Старик Городницкий был видный, откормленный, благодушный, с холеными руками. Он носил гетры и золотые запонки на манжетах. До революции он был коммивояжером, ездил по России с образчиками парфюмерных товаров. Потом спекулировал иностранной валютой. В двадцатом году у него сделали обыск, забрали доллары и его самого забрали в Чека, но скоро выпустили. Теперь он ходил по магазинам и конторам и предлагал свои услуги, но биржа труда не допускала его на работу, потому что он был чуждый элемент.
А Семка был черный, как галчонок, горбоносый, лохматый, сутулый и такой узкоплечий, что когда он держал руки в карманах, то казалось, что плеч у него нет вовсе. Было известно, что он шляпа, хотя и может сделать доклад со ссылками на Маркса и Энгельса и читает наизусть гибель стихов. Читал он по преимуществу Маяковского и - чтобы исполнение наилучшим образом соответствовало исполняемому - путем особых упражнений выработал себе глубокий гулкий бас.

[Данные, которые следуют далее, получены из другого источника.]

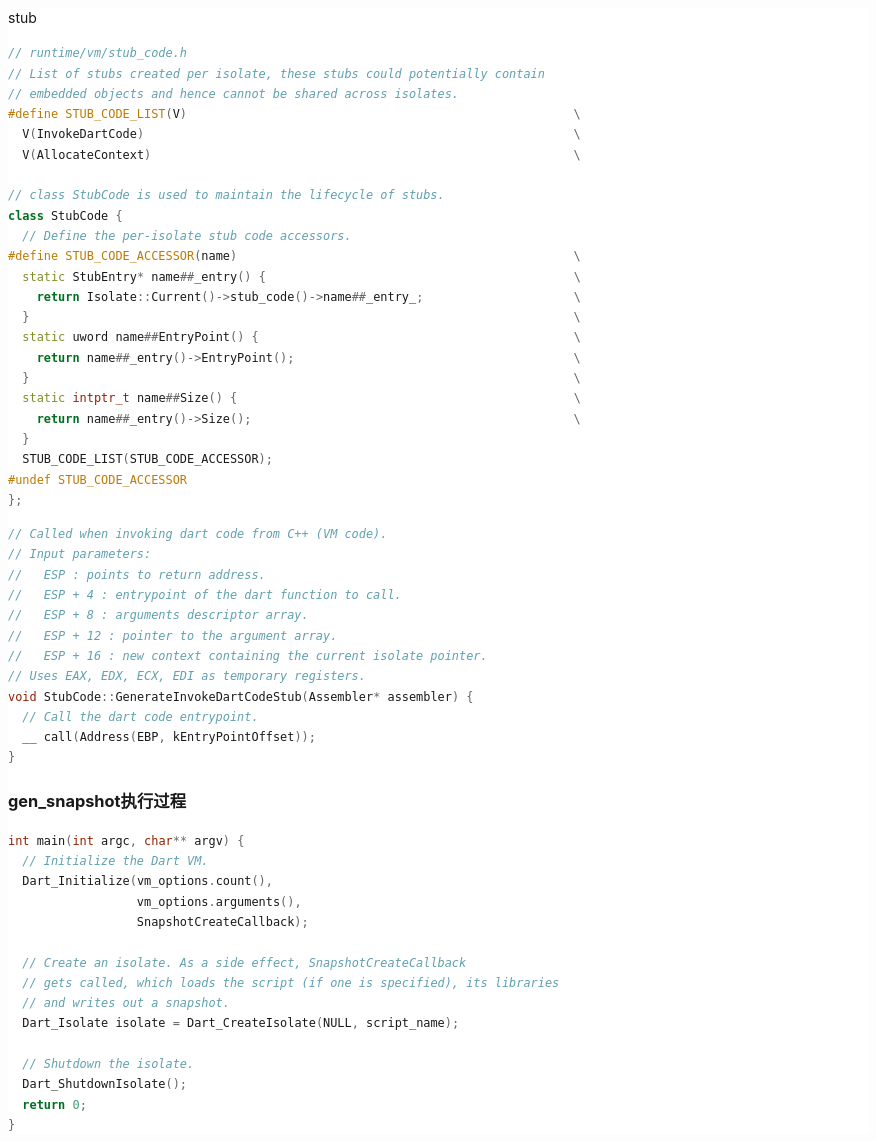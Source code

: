 stub

```c++
// runtime/vm/stub_code.h
// List of stubs created per isolate, these stubs could potentially contain
// embedded objects and hence cannot be shared across isolates.
#define STUB_CODE_LIST(V)                                                      \
  V(InvokeDartCode)                                                            \
  V(AllocateContext)                                                           \
  
// class StubCode is used to maintain the lifecycle of stubs.
class StubCode {
  // Define the per-isolate stub code accessors.
#define STUB_CODE_ACCESSOR(name)                                               \
  static StubEntry* name##_entry() {                                           \
    return Isolate::Current()->stub_code()->name##_entry_;                     \
  }                                                                            \
  static uword name##EntryPoint() {                                            \
    return name##_entry()->EntryPoint();                                       \
  }                                                                            \
  static intptr_t name##Size() {                                               \
    return name##_entry()->Size();                                             \
  }
  STUB_CODE_LIST(STUB_CODE_ACCESSOR);
#undef STUB_CODE_ACCESSOR  
};  
```

```c++
// Called when invoking dart code from C++ (VM code).
// Input parameters:
//   ESP : points to return address.
//   ESP + 4 : entrypoint of the dart function to call.
//   ESP + 8 : arguments descriptor array.
//   ESP + 12 : pointer to the argument array.
//   ESP + 16 : new context containing the current isolate pointer.
// Uses EAX, EDX, ECX, EDI as temporary registers.
void StubCode::GenerateInvokeDartCodeStub(Assembler* assembler) {
  // Call the dart code entrypoint.
  __ call(Address(EBP, kEntryPointOffset));  
}
```

### gen_snapshot执行过程

```c++
int main(int argc, char** argv) {
  // Initialize the Dart VM.
  Dart_Initialize(vm_options.count(),
                  vm_options.arguments(),
                  SnapshotCreateCallback);
                  
  // Create an isolate. As a side effect, SnapshotCreateCallback
  // gets called, which loads the script (if one is specified), its libraries
  // and writes out a snapshot.
  Dart_Isolate isolate = Dart_CreateIsolate(NULL, script_name);
  
  // Shutdown the isolate.
  Dart_ShutdownIsolate();
  return 0;  
}
```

Держа руки в карманах, он вышел на парадное, увешанное эмалевыми дощечками. В спину ему гремел негодующий монолог старика. Верещала дама. Семка сошел с крыльца и рассеянно пошел по Старопочтовой.
Идти ему было некуда. Со всеми родственниками, кроме Ильи, у него были те же разногласия, что и с отцом. Илья не интересовался младшим братом, жил вдалеке своей завидной жизнью, гордость не позволила бы Семке обратиться к нему.
Семка пошел к Югаю, тот сказал:
- Ну правильно, давно бы так. - И обещал помочь в смысле работы и в смысле жилья.